(Collected data)

......

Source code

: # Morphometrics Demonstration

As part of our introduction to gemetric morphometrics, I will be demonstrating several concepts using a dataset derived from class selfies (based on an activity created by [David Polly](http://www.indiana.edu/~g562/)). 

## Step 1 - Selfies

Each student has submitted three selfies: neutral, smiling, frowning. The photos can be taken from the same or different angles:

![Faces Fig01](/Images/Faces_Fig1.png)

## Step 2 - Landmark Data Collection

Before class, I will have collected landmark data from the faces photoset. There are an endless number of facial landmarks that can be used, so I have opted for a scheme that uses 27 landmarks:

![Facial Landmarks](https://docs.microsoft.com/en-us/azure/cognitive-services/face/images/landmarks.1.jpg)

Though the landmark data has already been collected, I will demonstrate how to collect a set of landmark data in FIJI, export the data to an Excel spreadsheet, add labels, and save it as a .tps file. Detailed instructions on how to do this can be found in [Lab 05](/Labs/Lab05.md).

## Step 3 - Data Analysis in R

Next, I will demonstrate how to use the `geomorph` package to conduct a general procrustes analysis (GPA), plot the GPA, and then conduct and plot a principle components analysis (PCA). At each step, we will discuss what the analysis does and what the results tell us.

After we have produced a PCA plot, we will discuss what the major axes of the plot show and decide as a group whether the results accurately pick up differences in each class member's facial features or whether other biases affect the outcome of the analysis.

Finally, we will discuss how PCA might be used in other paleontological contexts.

......

# What you will do:
Look for "Next, I will" in the records. Write out its line and every later line through the end exactly, with nothing more.

# Solution for this problem:
Next, I will demonstrate how to use the `geomorph` package to conduct a general procrustes analysis (GPA), plot the GPA, and then conduct and plot a principle components analysis (PCA). At each step, we will discuss what the analysis does and what the results tell us.

After we have produced a PCA plot, we will discuss what the major axes of the plot show and decide as a group whether the results accurately pick up differences in each class member's facial features or whether other biases affect the outcome of the analysis.

Finally, we will discuss how PCA might be used in other paleontological contexts.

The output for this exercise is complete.